Hi I am having trouble with hair algae it is growing quick than my shrimp can eat it . It makes the tank look dirty and things get trapped in it

Substrate aqua grow nutra soil
64l tank
Fluval U2 filter
Led lighting
Plants that are growing well .
Water wisteria ,
Anubias,
Cabomba caoliniana,
Cryptocoryne wendtill green
Moss ball,
Taxiphyllum sp spiky
Stock
1 betta
15 neon tetras
2 otoclinclus 
4 shrimp


----------



## Michael W (20 Nov 2013)

James' Planted Tank - Algae Guide

The link identifies that hair algae is the cause of low CO2 and low nutrients which basically to me means that your lighting level is too high or photoperiod is too long. High light/long photo period will drive plants the need of CO2 and nutrients higher. By lowering the lighting levels the plants will not need as much CO2 and nutrients while still able to grow nice and healthy albeit slower. Healthy plants = no visible algae, not because they can out compete algae, but they won't attract algae as  they are not weak. 
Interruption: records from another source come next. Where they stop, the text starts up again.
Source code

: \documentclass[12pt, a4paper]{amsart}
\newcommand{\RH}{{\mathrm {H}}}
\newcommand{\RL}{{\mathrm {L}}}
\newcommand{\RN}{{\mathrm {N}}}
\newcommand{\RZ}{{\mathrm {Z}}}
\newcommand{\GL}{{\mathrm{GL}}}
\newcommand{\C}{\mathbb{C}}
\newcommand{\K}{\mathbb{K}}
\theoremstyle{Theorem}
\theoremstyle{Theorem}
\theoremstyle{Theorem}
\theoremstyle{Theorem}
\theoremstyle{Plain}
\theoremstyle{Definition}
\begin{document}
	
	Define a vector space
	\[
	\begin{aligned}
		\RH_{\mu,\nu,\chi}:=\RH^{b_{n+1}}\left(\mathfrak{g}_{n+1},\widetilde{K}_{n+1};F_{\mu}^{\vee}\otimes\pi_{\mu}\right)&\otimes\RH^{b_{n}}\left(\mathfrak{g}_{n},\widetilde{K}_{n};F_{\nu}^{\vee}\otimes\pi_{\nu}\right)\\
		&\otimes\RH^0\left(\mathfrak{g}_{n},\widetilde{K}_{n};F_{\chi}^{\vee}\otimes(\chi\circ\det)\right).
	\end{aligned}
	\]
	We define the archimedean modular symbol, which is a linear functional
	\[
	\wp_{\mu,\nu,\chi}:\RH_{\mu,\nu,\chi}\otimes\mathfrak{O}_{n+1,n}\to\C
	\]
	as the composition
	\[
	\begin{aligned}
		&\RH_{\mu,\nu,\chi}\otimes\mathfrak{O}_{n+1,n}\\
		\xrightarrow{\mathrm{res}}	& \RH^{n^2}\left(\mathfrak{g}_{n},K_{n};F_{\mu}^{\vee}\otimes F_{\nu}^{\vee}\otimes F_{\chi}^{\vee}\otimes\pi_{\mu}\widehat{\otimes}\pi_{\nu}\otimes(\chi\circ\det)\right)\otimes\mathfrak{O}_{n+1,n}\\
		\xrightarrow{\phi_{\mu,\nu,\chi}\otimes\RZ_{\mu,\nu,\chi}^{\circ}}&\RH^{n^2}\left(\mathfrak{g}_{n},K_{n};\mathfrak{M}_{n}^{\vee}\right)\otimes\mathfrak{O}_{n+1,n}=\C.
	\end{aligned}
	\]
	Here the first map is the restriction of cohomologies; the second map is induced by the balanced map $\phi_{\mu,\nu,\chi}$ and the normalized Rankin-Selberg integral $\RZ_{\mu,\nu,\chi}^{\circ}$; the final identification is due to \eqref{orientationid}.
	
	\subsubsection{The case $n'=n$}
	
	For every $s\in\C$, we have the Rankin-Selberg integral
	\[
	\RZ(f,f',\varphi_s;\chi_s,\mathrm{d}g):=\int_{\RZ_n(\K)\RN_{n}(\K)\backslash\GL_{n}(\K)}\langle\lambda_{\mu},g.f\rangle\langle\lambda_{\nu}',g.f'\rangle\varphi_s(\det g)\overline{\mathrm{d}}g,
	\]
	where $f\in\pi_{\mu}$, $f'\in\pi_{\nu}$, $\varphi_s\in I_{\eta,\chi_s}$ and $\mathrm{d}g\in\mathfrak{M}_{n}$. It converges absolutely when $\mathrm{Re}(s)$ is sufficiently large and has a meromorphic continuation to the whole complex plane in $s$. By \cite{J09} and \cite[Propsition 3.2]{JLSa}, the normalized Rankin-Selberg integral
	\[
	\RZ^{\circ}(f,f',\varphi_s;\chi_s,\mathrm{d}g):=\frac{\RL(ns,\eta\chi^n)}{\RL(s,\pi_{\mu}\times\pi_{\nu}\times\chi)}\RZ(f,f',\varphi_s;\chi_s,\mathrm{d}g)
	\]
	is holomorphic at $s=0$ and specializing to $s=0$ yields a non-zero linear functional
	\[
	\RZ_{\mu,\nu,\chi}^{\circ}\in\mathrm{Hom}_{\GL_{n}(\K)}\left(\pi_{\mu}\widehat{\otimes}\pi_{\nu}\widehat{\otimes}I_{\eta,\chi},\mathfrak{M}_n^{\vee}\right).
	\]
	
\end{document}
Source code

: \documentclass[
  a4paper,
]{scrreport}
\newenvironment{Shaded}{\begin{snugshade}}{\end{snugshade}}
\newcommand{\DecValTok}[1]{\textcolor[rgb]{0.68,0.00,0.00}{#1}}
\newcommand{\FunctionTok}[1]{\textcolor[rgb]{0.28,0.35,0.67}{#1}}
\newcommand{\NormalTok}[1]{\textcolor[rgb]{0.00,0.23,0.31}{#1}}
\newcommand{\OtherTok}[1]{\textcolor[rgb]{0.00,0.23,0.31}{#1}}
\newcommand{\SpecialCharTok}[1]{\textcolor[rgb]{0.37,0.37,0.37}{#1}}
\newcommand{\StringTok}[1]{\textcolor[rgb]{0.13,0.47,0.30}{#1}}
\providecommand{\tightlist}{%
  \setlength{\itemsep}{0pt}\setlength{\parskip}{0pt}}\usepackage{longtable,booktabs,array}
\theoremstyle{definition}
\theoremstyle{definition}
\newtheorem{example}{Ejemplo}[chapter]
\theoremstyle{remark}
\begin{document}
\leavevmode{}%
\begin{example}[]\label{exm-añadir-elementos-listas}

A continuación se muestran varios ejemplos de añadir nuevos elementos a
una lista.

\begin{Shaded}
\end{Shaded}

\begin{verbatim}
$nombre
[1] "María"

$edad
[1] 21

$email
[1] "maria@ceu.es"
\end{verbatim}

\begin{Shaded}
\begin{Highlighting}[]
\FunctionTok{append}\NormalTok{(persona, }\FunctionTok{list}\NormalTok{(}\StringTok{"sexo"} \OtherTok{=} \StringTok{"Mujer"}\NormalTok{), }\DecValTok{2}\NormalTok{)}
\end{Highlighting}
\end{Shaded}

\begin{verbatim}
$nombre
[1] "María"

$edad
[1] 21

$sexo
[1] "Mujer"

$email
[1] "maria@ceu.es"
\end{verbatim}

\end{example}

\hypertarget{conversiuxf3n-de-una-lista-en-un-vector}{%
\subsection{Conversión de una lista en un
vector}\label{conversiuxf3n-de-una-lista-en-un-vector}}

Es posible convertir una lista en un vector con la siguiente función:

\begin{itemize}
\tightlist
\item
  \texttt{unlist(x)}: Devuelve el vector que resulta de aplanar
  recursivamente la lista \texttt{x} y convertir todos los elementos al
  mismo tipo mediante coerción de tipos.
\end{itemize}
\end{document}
Having a nice flow in the tank will help to deliver available CO2 and nutrients thats already in the tank to the plants, its usually recommended that you have 10x the flow of your tank.


----------



## Karen H (21 Nov 2013)

Thanks , so if I added some floating plants would that help reduce to light levels?


----------



## Michael W (22 Nov 2013)

Adding floating plants and manually removing the algae with a clean toothbrush will be what your wanting to do for now.


----------